Stockholder Proposal of Lion Long Term Partners LP
Resolved, that the Board of Directors of the Company adopt a policy
whereby, in connection with any proposal to increase the authorized number of
shares of common stock of the Company, other than solely through a stock split,
the Company request the New York Stock Exchange (“NYSE”), when first
submitting the Company’s proxy materials to the NYSE for review, not to categorize
such proposal as routine under Rule 452 of the NYSE’s Guide.
Stockholder Proposal of Special Opportunities Fund
RESOLVED: The stockholders will consider it a breach of fiduciary duty for the board of directors to authorize severance pay for any senior manager in excess of such individual’s base annual compensation unless it is unanimously approved.
SUPPORTING STATEMENT: The Company has been engaged in contentious litigation with certain directors. Given this tension in the boardroom, we believe it is possible that at some point there may be changes to the board of directors and to senior management. The purpose of this non-binding proposal is to advise the directors that the stockholders believe that, unless unanimously approved by the board, authorizing any severance pay that would constitute a lucrative golden parachute for any senior manager may be subject to a legal challenge as a breach of a director’s fiduciary duty.
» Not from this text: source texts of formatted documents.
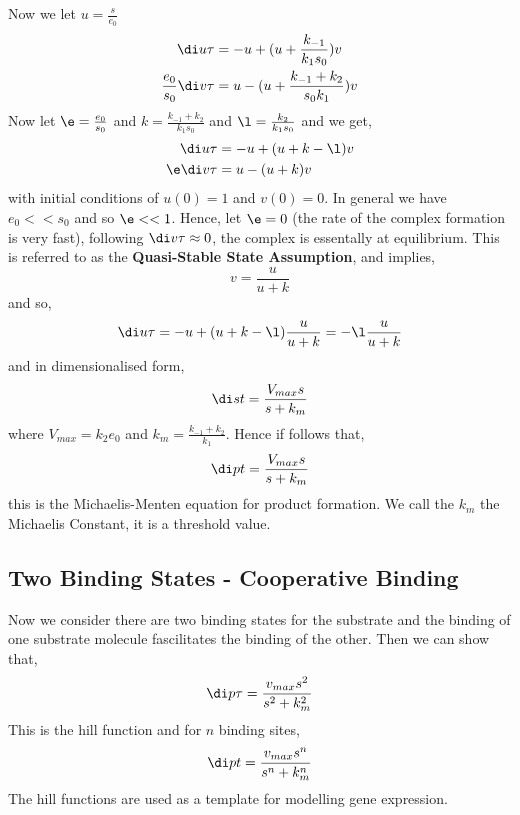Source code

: Now we let $u = \frac{s}{e_0}$
\begin{align*}
  \di u \tau &= -u + (u + \frac{k_{-1}}{k_1s_0})v\\
  \frac{e_0}{s_0}\di v \tau &= u - (u + \frac{k_{-1}+k_2}{s_0k_1})v
\end{align*}
Now let $\e = \frac{e_0}{s_0}$ and $k = \frac{k_{-1} + k_2}{k_1s_0}$ and $\l = \frac{k_2}{k_1s_0}$ and we get,
\begin{align*}
  \di u \tau &= -u + (u + k - \l)v\\
  \e\di v \tau &= u - (u + k)v
\end{align*}
with initial conditions of $u(0) = 1$ and $v(0) = 0$. In general we have $e_0 << s_0$ and so $\e << 1$. Hence, let $\e = 0$ (the rate of the complex formation is very fast), following $\di v \tau \approx 0$, the complex is essentally at equilibrium. This is referred to as the \textbf{Quasi-Stable State Assumption}, and implies,
$$ v = \frac{u}{u+k} $$
and so,
$$ \di u \tau = -u + (u + k - \l)\frac{u}{u+k} = -\l \frac{u}{u+k} $$
and in dimensionalised form,
$$ \di s t = \frac{V_{max}s}{s + k_m} $$
where $V_{max} = k_2e_0$ and $k_m = \frac{k_{-1} + k_2}{k_1}$. Hence if follows that,
$$ \di p t = \frac{V_{max}s}{s + k_m} $$
this is the Michaelis-Menten equation for product formation. We call the $k_m$ the Michaelis Constant, it is a threshold value.\\

\subsection{Two Binding States - Cooperative Binding}
Now we consider there are two binding states for the substrate and the binding of one substrate molecule fascilitates the binding of the other. Then we can show that,
$$ \di p \tau = \frac{v_{max}s^2}{s^2 + k_m^2} $$
This is the hill function and for $n$ binding sites,
$$ \di p t = \frac{v_{max}s^n}{s^n + k_m^n} $$
The hill functions are used as a template for modelling gene expression.


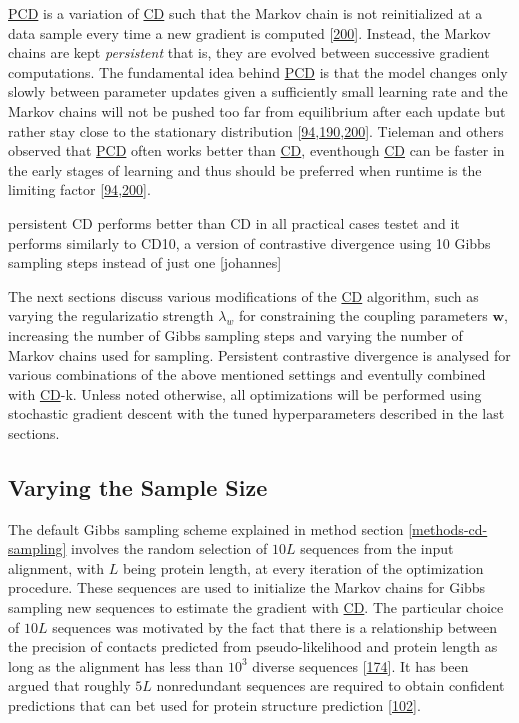 \documentclass[11pt,a4paper,twoside]{book}
\newcommand{\w}{\mathbf{w}}
\theoremstyle{definition}
\theoremstyle{definition}
\theoremstyle{remark}
\begin{document}
\protect\hyperlink{abbrev}{PCD} is a variation of
\protect\hyperlink{abbrev}{CD} such that the Markov chain is not
reinitialized at a data sample every time a new gradient is computed
{[}\protect\hyperlink{ref-Tieleman2008}{200}{]}. Instead, the Markov
chains are kept \emph{persistent} that is, they are evolved between
successive gradient computations. The fundamental idea behind
\protect\hyperlink{abbrev}{PCD} is that the model changes only slowly
between parameter updates given a sufficiently small learning rate and
the Markov chains will not be pushed too far from equilibrium after each
update but rather stay close to the stationary distribution
{[}\protect\hyperlink{ref-Murphy2012}{94},\protect\hyperlink{ref-Fischer2012}{190},\protect\hyperlink{ref-Tieleman2008}{200}{]}.
Tieleman and others observed that \protect\hyperlink{abbrev}{PCD} often
works better than \protect\hyperlink{abbrev}{CD}, eventhough
\protect\hyperlink{abbrev}{CD} can be faster in the early stages of
learning and thus should be preferred when runtime is the limiting
factor
{[}\protect\hyperlink{ref-Murphy2012}{94},\protect\hyperlink{ref-Tieleman2008}{200}{]}.

persistent CD performs better than CD in all practical cases testet and
it performs similarly to CD10, a version of contrastive divergence using
10 Gibbs sampling steps instead of just one {[}johannes{]}

The next sections discuss various modifications of the
\protect\hyperlink{abbrev}{CD} algorithm, such as varying the
regularizatio strength \(\lambda_w\) for constraining the coupling
parameters \(\w\), increasing the number of Gibbs sampling steps and
varying the number of Markov chains used for sampling. Persistent
contrastive divergence is analysed for various combinations of the above
mentioned settings and eventully combined with
\protect\hyperlink{abbrev}{CD}-k. Unless noted otherwise, all
optimizations will be performed using stochastic gradient descent with
the tuned hyperparameters described in the last sections.

\subsection{Varying the Sample Size}\label{cd-sampling-size}

The default Gibbs sampling scheme explained in method section
\ref{methods-cd-sampling} involves the random selection of \(10L\)
sequences from the input alignment, with \(L\) being protein length, at
every iteration of the optimization procedure. These sequences are used
to initialize the Markov chains for Gibbs sampling new sequences to
estimate the gradient with \protect\hyperlink{abbrev}{CD}. The
particular choice of \(10L\) sequences was motivated by the fact that
there is a relationship between the precision of contacts predicted from
pseudo-likelihood and protein length as long as the alignment has less
than \(10^3\) diverse sequences
{[}\protect\hyperlink{ref-Anishchenko2017}{174}{]}. It has been argued
that roughly \(5L\) nonredundant sequences are required to obtain
confident predictions that can bet used for protein structure prediction
{[}\protect\hyperlink{ref-Kamisetty2013}{102}{]}.
\end{document}
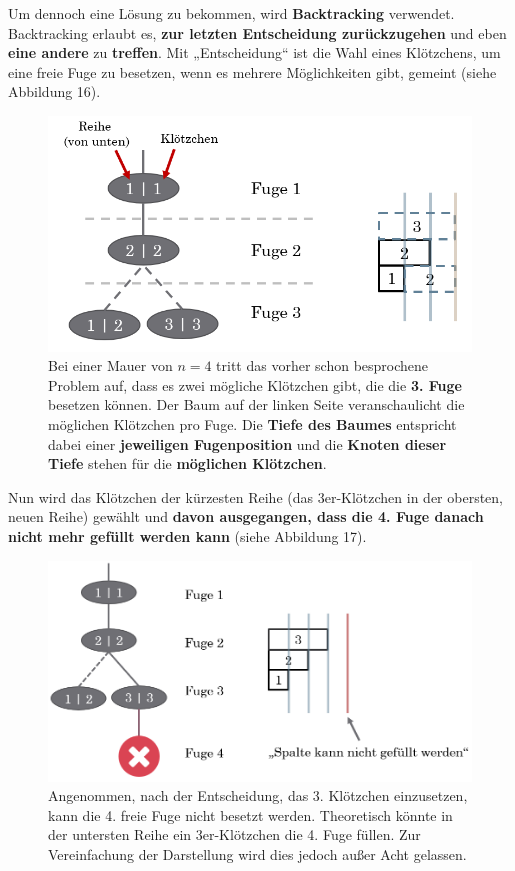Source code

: \documentclass[a4paper,12pt]{article}
\begin{document}
Um dennoch eine Lösung zu bekommen, wird \textbf{Backtracking} \cite{backtracking} verwendet. Backtracking erlaubt es, \textbf{zur letzten Entscheidung zurückzugehen} und eben \textbf{eine andere} zu \textbf{treffen}. Mit „Entscheidung“ ist die Wahl eines Klötzchens, um eine freie Fuge zu besetzen, wenn es mehrere Möglichkeiten gibt, gemeint (siehe Abbildung 16).
\begin{figure}[H]
    \centering
    \includegraphics[width=1\linewidth]{Bilder/Aufgabe1/Backtracking_01.png}
    \caption{Bei einer Mauer von $n = 4$ tritt das vorher schon besprochene Problem auf, dass es zwei mögliche Klötzchen gibt, die die \textbf{3. Fuge} besetzen können. Der Baum auf der linken Seite veranschaulicht die möglichen Klötzchen pro Fuge. Die \textbf{Tiefe des Baumes} entspricht dabei einer \textbf{jeweiligen Fugenposition} und die \textbf{Knoten dieser Tiefe} stehen für die \textbf{möglichen Klötzchen}.}
\end{figure}
Nun wird das Klötzchen der kürzesten Reihe (das 3er-Klötzchen in der obersten, neuen Reihe) gewählt und \textbf{davon ausgegangen, dass die 4. Fuge danach nicht mehr gefüllt werden kann} (siehe Abbildung 17).
\begin{figure}[H]
    \centering
    \includegraphics[width=1\linewidth]{Bilder/Aufgabe1/Backtracking_02.png}
    \caption{Angenommen, nach der Entscheidung, das 3. Klötzchen einzusetzen, kann die 4. freie Fuge nicht besetzt werden. Theoretisch könnte in der untersten Reihe ein 3er-Klötzchen die 4. Fuge füllen. Zur Vereinfachung der Darstellung wird dies jedoch außer Acht gelassen.}
\end{figure}
\end{document}

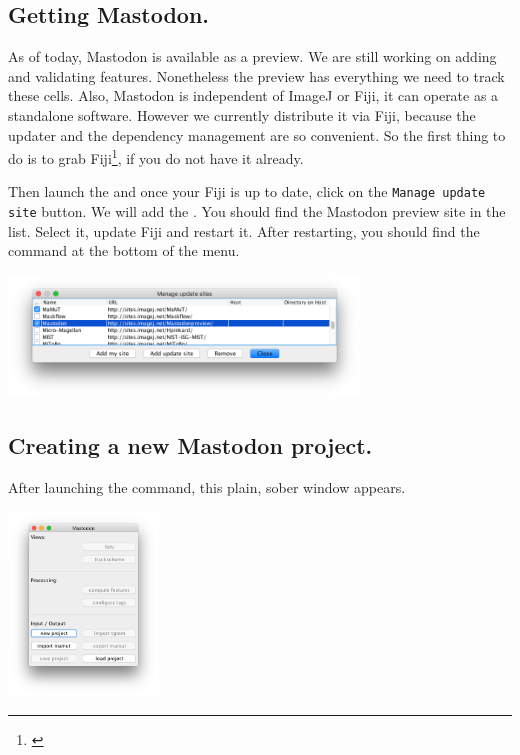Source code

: \subsection{Getting Mastodon.}

As of today, Mastodon is available as a preview. We are still working on adding and validating features.
Nonetheless the preview has everything we need to track these cells.
Also, Mastodon is independent of ImageJ or Fiji, it can operate as a standalone software. 
However we currently distribute it via Fiji, because the updater and the dependency management are so convenient. 
So the first thing to do is to grab Fiji\footnote{\href{http://fiji.sc/}{}}, if you do not have it already.

Then launch the  and once your Fiji is up to date, click on the \texttt{Manage update site} button.
We will add the .
You should find the Mastodon preview site in the list. 
Select it, update Fiji and restart it. 
After restarting, you should find the command  at the bottom of the menu.

\begin{center}
    \includegraphics[width=0.7\textwidth]{figures/Mastodon_UpdateSite.png}
\end{center}



\subsection{Creating a new Mastodon project.}

After launching the command, this plain, sober window appears.
\begin{center}
         \includegraphics[width=0.3\textwidth]{figures/Mastodon_MainWindow.png}
\end{center}

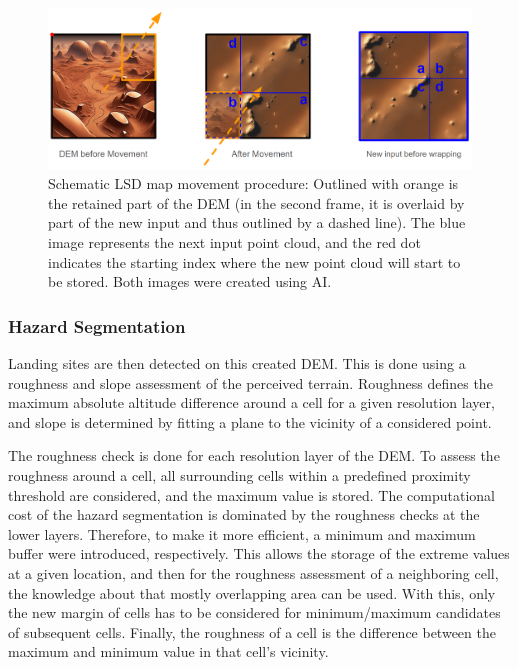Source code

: \begin{figure}[ht!]
    \centering
    \includegraphics[scale=0.27]{images/system_overview/map_movement.png}
    \caption{Schematic LSD map movement procedure: Outlined with orange is the retained part of the DEM (in the second frame, it is overlaid by part of the new input and thus outlined by a dashed line). The blue image represents the next input point cloud, and the red dot indicates the starting index where the new point cloud will start to be stored. Both images were created using AI.}
    \label{fig:map_movement}
\end{figure}


\subsubsection{Hazard Segmentation}\label{subsubsec:setup:haz_seg}

Landing sites are then detected on this created DEM. This is done using a roughness and slope assessment of the perceived terrain. Roughness defines the maximum absolute altitude difference around a cell for a given resolution layer, and slope is determined by fitting a plane to the vicinity of a considered point.

The roughness check is done for each resolution layer of the DEM. To assess the roughness around a cell, all surrounding cells within a predefined proximity threshold are considered, and the maximum value is stored. The computational cost of the hazard segmentation is dominated by the roughness checks at the lower layers. Therefore, to make it more efficient, a minimum and maximum buffer were introduced, respectively. This allows the storage of the extreme values at a given location, and then for the roughness assessment of a neighboring cell, the knowledge about that mostly overlapping area can be used. With this, only the new margin of cells has to be considered for minimum/maximum candidates of subsequent cells. Finally, the roughness of a cell is the difference between the maximum and minimum value in that cell's vicinity.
Talking my book but all seem prudent and in keeping with good governance to me. We’ll probably never know (though we can suspect) who has/had the real decision rights behind many of the micro actions (such as trashed proposals) taken by the company that were so obviously contrary to the wishes of engaged investors. Perhaps the “refreshed” board (and by extension management team) will foster a culture of prioritizing shareholder interests over entrenchment, ego, and contempt.